Supplied data:
= = = =

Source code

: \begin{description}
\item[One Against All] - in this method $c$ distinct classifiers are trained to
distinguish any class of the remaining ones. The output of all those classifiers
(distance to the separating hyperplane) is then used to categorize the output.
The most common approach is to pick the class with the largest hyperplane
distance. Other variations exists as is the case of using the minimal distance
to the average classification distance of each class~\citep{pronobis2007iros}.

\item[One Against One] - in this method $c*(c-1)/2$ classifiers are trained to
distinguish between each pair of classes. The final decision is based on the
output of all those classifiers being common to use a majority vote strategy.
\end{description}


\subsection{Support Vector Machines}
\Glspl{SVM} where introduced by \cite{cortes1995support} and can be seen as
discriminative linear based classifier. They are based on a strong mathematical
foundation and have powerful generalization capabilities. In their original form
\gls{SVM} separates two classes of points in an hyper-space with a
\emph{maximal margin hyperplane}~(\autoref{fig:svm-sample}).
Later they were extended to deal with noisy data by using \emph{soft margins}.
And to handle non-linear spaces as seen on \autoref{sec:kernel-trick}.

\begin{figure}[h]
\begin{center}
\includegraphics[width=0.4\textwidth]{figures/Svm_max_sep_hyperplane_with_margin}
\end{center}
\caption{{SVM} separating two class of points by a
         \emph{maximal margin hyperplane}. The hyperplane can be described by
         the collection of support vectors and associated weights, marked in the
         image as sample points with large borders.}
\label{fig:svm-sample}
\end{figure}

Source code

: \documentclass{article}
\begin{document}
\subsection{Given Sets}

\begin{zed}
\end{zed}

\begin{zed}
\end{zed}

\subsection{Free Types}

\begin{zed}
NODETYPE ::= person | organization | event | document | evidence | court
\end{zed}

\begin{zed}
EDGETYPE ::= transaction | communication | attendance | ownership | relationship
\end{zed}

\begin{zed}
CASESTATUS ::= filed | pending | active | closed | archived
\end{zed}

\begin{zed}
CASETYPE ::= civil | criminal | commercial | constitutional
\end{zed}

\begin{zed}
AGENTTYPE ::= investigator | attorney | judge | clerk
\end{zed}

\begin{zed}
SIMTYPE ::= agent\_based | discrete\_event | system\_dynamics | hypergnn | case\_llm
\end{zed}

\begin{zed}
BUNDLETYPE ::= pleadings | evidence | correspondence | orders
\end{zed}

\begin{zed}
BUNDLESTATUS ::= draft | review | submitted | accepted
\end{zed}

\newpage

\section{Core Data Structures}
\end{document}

= = = =

Exercise:
All lines of the records above that carry the word "description" should be listed.

Reply:
: \begin{description}
\end{description}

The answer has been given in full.